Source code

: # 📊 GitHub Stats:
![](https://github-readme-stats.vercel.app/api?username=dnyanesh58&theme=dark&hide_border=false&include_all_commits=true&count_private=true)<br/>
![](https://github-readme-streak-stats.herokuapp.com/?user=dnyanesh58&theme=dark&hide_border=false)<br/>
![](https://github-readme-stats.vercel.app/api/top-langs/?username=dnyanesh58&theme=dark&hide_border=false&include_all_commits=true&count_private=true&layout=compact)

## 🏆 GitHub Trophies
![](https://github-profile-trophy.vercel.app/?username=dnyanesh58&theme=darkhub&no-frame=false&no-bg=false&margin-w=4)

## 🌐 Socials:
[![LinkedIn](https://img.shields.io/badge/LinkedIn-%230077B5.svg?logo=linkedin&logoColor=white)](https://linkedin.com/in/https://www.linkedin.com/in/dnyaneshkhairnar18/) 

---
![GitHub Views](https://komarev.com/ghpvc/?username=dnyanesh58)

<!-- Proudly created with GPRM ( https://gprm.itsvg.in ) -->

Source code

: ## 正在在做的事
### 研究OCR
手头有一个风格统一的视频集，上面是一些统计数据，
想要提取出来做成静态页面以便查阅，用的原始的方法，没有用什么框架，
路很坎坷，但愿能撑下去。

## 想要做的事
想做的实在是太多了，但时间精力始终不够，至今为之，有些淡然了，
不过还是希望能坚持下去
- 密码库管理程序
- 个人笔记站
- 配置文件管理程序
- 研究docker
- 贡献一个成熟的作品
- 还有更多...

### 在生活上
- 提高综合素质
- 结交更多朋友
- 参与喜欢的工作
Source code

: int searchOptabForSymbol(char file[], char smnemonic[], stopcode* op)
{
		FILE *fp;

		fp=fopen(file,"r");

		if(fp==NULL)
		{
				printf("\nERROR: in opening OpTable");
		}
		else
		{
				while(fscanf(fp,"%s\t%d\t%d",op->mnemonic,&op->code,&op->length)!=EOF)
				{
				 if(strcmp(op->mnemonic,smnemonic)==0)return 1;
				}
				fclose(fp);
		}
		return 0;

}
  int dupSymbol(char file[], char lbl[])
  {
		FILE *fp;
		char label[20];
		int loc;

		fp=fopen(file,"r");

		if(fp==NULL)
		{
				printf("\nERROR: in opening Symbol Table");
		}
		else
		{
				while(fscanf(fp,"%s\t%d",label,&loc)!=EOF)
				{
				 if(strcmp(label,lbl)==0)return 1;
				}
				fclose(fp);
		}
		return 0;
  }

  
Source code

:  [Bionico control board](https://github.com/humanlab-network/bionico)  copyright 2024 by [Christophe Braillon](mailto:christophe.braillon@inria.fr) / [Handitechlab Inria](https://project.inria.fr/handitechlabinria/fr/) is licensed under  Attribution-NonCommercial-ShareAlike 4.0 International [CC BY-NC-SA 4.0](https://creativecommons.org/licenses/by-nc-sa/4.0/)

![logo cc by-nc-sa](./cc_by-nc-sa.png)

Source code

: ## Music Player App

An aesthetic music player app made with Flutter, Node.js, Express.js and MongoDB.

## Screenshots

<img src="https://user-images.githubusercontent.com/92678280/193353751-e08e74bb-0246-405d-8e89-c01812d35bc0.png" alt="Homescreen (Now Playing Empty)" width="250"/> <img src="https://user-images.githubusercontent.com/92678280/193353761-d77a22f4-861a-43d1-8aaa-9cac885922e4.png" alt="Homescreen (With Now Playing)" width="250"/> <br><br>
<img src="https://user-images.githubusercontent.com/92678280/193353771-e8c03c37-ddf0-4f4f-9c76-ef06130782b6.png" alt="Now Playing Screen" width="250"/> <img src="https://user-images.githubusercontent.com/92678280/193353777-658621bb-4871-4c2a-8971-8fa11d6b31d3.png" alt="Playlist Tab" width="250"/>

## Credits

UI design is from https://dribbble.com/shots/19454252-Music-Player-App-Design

- - -

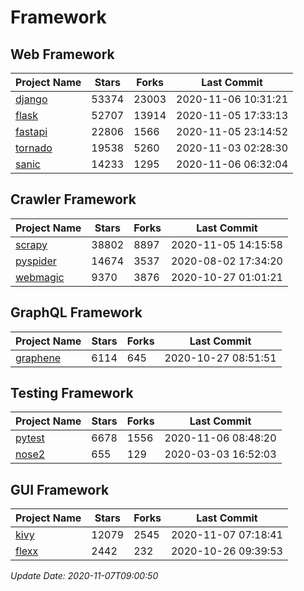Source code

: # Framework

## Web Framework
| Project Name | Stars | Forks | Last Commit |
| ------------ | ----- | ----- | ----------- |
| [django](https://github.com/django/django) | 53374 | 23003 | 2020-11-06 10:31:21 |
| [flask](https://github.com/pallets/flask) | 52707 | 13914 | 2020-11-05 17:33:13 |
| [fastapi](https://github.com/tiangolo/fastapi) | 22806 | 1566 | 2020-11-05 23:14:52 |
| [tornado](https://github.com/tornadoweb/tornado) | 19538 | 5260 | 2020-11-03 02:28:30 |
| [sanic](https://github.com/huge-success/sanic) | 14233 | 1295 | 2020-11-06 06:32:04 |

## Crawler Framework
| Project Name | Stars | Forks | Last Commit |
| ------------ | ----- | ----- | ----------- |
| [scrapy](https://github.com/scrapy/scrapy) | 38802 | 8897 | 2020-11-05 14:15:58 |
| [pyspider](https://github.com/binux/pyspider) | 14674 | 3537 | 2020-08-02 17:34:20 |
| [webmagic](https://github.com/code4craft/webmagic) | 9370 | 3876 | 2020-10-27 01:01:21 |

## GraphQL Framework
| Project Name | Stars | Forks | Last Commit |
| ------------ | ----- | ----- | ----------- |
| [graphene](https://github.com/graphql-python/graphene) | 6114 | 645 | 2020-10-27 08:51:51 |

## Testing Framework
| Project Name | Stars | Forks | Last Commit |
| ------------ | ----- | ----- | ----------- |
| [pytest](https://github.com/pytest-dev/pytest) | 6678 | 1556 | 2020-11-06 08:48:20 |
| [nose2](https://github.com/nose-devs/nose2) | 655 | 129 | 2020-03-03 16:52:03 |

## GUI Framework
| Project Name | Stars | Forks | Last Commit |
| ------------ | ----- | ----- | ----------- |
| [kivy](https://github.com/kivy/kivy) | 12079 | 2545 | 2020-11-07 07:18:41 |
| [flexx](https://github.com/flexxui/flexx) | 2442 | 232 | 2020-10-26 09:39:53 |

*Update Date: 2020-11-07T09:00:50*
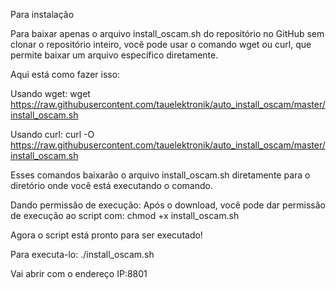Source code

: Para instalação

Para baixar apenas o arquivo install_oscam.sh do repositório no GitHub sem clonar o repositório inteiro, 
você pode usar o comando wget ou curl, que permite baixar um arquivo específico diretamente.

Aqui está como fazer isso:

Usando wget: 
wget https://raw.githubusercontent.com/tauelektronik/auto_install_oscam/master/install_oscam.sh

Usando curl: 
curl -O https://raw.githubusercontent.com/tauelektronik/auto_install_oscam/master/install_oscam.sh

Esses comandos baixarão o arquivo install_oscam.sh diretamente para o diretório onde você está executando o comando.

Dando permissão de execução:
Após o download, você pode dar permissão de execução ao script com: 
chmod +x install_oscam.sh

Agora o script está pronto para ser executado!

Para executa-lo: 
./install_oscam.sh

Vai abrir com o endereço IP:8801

- - -

- _Assigned task_
Please tally the lines of the data in which the string "arquivo" appears and write only the total.

- _Result below_
3